(Originally published in the March 1996 issue of Philadelphia magazine.)
The first game is still months away, and the chain-link fence that separates the Philadelphia Phillies’ spring home from the surrounding pawnshops and junkyards and trailer parks is in desperate need of repair. Though the team’s first annual January mini-camp doesn’t open for 24 hours, coaches and players park, brace against the brisk Florida chill, and straggle into the clubhouse. It’s been three months since they’ve seen each other, three months since anyone’s had a reason to set an alarm clock.
The coaches gather in a small, windowless locker room tucked under the rightfield stands of Clearwater’s Jack Russell Memorial Stadium. It has cinder-block walls, a drop ceiling, scant ventilation but just enough space for two rows of lockers and a boardroom-size folding table. As usual, manager Jim Fregosi sits at the head. The table is empty except for his elbows, his Kools and his lighter. Starting tomorrow, he will see what kind of shape his players are in and give them a chance to get to know each other (only ten remain from the team that played in the World Series two years ago). For now, someone throws a videotape into a VCR, and suddenly Fregosi comes face-to-face with the almost perfect season of 1993. On a Samsung TV bolted to a wall, he has a 3-0 lead in the ninth inning of Game Five against the Braves-but Mitch Williams is stretching in the bullpen.
“Is he done now?” Glenn Brummer, a minor-league coach, asks about the Wild Thing’s current career.
“He was done then,” says Fregosi.
DURING THE REGULAR season, Fregosi and his coaches watch lots of videotape, most of it broken down to eliminate extraneous footage, which allows them to review four or five games before a series. Today’s show is recreational.
They watch Curt Schilling, Mitch Williams and defensive replacement Kim Batiste blow the lead. They watch Lenny Dykstra hit a home run that is stunning even two years later. And they watch Fregosi send 40-year-old Larry Andersen to the mound in the tenth to protect a onerun lead. Andersen was done then too, struggling valiantly to get by on a slider and a prayer. Nixon flies to right. Blauser strikes out. There’s a shot of Fregosi in the dugout. “Have another drag, Jim,” says Dave Cash, the former second baseman who will coach first this year. The manager picks up his Kools and now has two going, one in ’93 and one in ’96.

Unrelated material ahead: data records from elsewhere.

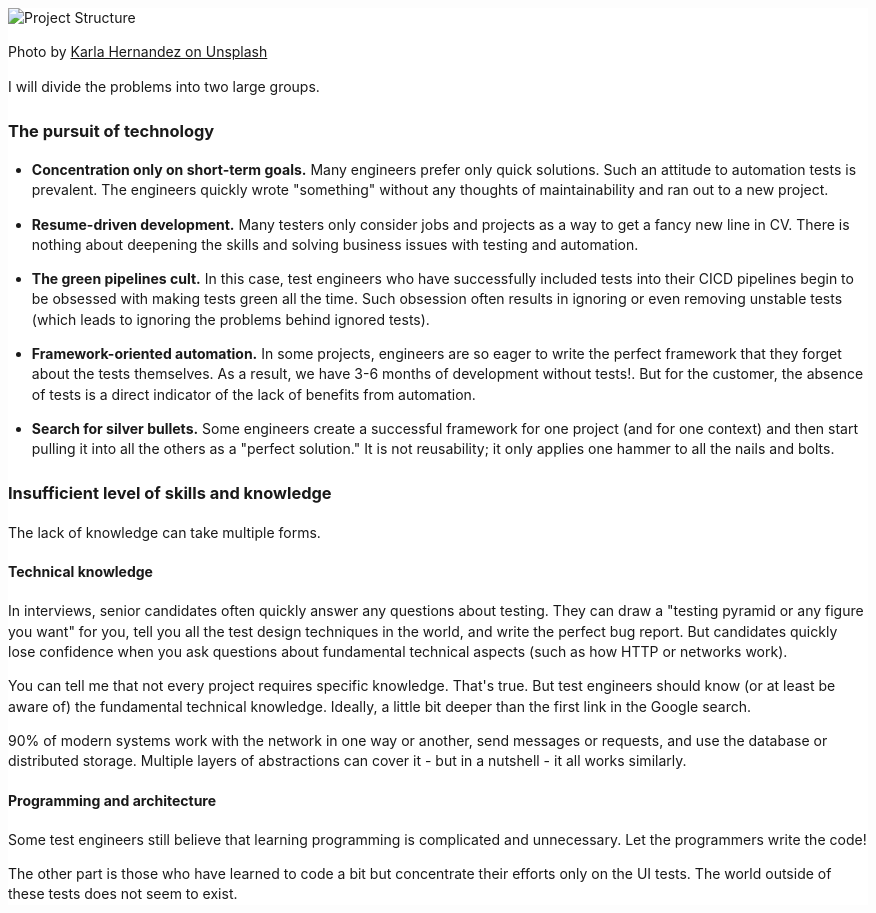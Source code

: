 ![Project Structure](/img/20220612/problems.png)

Photo by [Karla Hernandez on Unsplash](https://unsplash.com/photos/LrlyZzX6Sws?utm_source=unsplash&utm_medium=referral&utm_content=creditShareLink)

I will divide the problems into two large groups.

### The pursuit of technology
- **Concentration only on short-term goals.** Many engineers prefer only quick solutions. Such an attitude to automation tests is prevalent. The engineers quickly wrote "something" without any thoughts of maintainability and ran out to a new project.

- **Resume-driven development.** Many testers only consider jobs and projects as a way to get a fancy new line in CV. There is nothing about deepening the skills and solving business issues with testing and automation. 

- **The green pipelines cult.** In this case, test engineers who have successfully included tests into their CICD pipelines begin to be obsessed with making tests green all the time. Such obsession often results in ignoring or even removing unstable tests (which leads to ignoring the problems behind ignored tests). 

- **Framework-oriented automation.** In some projects, engineers are so eager to write the perfect framework that they forget about the tests themselves. As a result, we have 3-6 months of development without tests!. But for the customer, the absence of tests is a direct indicator of the lack of benefits from automation.

- **Search for silver bullets.** Some engineers create a successful framework for one project (and for one context) and then start pulling it into all the others as a "perfect solution." It is not reusability; it only applies one hammer to all the nails and bolts. 


### Insufficient level of skills and knowledge

The lack of knowledge can take multiple forms.

#### Technical knowledge
In interviews, senior candidates often quickly answer any questions about testing. They can draw a "testing pyramid or any figure you want" for you, tell you all the test design techniques in the world, and write the perfect bug report. But candidates quickly lose confidence when you ask questions about fundamental technical aspects (such as how HTTP or networks work).  

You can tell me that not every project requires specific knowledge. That's true. But test engineers should know (or at least be aware of) the fundamental technical knowledge. Ideally, a little bit deeper than the first link in the Google search.  

90% of modern systems work with the network in one way or another, send messages or requests, and use the database or distributed storage. Multiple layers of abstractions can cover it - but in a nutshell - it all works similarly.  

#### Programming and architecture
Some test engineers still believe that learning programming is complicated and unnecessary. Let the programmers write the code!

The other part is those who have learned to code a bit but concentrate their efforts only on the UI tests. The world outside of these tests does not seem to exist.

With power hitter Ron Gant coming up, Andersen takes some very deep breaths. “Larry’s hyperventilating,” says Fregosi. The first pitch is a hanging slider that, luckily for Andersen, hangs just a little too high for Gant to destroy. With two strikes, catcher Darren Daulton wiggles four fingers to signal a change-up. It will be, says Fregosi, the first time Andersen ever throws a forkball in a major-league game. Why would he do such a thing in the tenth inning of a playoff game? “He was out of ammunition.”
The pitch freezes Gant and drops into the strike zone for the final out. “Ball game!” calls Brummer, who slaps hands with Fregosi. They watch as Schilling is named player of the game. He will be the first pitcher to win MVP of a postseason series without winning a game.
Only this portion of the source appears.